**Work request**
Your answer should hold all lines of the entries that include the word "enumerate".

**Input material**

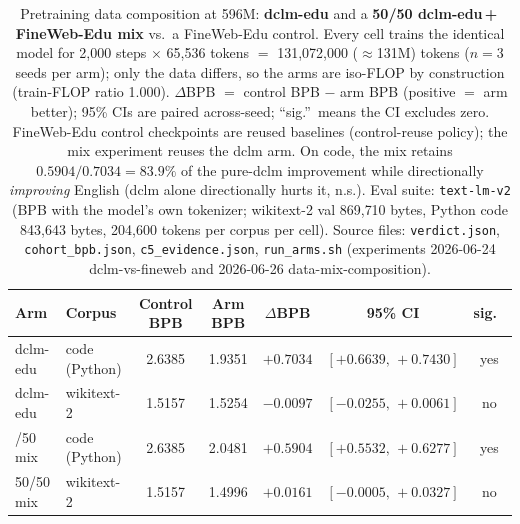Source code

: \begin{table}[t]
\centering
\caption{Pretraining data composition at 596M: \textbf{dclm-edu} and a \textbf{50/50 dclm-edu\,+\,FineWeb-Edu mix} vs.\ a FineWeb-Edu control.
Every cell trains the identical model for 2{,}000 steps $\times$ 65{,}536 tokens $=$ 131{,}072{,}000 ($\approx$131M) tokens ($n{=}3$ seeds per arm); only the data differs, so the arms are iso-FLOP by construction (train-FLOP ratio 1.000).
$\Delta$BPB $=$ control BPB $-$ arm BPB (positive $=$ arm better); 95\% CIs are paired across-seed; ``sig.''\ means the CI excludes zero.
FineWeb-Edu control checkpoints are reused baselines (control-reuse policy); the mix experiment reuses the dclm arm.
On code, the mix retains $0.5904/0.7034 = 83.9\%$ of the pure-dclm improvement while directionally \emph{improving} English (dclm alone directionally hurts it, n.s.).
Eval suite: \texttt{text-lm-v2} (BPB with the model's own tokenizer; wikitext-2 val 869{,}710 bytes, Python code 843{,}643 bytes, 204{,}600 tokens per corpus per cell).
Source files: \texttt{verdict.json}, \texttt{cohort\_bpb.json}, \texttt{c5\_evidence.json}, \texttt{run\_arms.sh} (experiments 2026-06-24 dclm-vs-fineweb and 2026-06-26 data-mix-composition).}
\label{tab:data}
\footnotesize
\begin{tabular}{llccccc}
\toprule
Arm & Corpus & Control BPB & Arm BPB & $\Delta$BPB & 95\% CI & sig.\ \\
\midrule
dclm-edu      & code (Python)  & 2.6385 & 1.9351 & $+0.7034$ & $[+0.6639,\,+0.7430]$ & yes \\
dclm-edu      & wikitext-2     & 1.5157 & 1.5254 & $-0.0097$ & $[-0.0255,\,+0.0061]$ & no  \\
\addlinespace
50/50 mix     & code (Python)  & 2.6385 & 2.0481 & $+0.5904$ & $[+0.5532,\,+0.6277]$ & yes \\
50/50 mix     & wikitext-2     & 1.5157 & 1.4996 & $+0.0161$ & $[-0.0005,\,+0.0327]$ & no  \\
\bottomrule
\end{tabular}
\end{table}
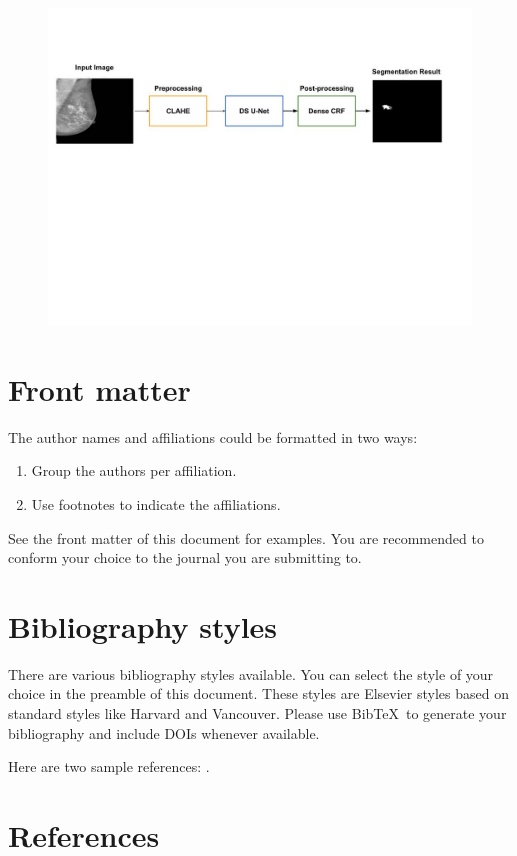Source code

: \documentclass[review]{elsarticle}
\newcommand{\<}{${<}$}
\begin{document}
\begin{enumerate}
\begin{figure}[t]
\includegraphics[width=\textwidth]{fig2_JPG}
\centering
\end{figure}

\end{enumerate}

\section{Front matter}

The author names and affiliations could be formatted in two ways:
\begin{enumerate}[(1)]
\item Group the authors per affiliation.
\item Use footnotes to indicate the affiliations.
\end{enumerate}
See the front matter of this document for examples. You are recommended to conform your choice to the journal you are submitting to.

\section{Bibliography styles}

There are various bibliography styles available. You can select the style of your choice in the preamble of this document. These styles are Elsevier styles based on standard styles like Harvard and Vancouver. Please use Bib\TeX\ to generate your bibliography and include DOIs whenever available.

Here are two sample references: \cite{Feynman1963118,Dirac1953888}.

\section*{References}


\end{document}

**Solved exercise**
\begin{enumerate}
\end{enumerate}
\begin{enumerate}[(1)]
\end{enumerate}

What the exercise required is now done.